MATERIAL PROVIDED -
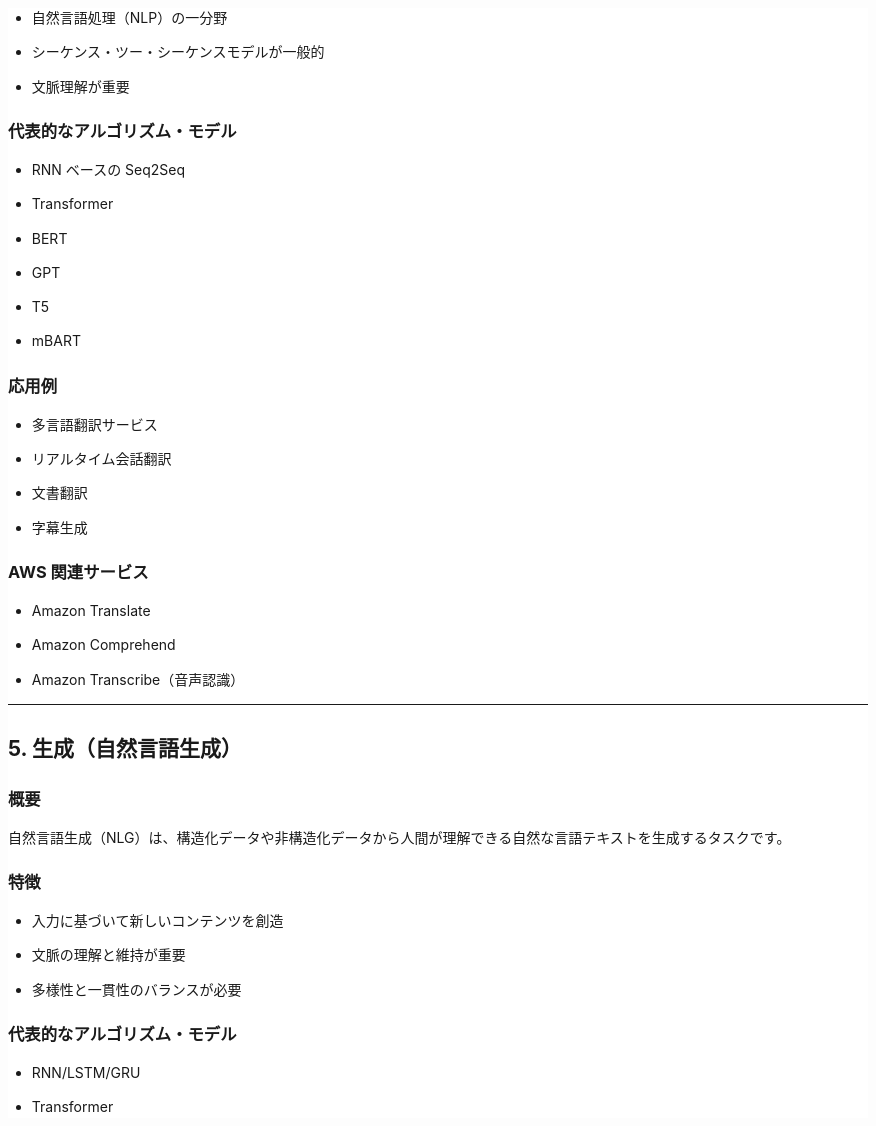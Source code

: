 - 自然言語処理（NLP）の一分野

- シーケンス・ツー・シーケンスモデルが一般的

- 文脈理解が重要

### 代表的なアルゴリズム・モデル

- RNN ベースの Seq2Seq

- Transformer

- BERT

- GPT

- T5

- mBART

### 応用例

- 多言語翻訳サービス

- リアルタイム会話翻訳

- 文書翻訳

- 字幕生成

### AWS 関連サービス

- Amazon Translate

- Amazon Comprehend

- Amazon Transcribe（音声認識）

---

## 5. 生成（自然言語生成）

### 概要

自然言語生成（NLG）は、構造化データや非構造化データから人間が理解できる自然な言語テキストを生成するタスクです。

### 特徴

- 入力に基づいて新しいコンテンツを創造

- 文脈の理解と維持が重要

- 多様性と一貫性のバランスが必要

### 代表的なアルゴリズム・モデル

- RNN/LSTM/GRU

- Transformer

WORK TO BE COMPLETED - Copy out each line of the listing that contains the word "Amazon".

SOLUTION TO THIS PROBLEM -
- Amazon Translate
- Amazon Comprehend
- Amazon Transcribe（音声認識）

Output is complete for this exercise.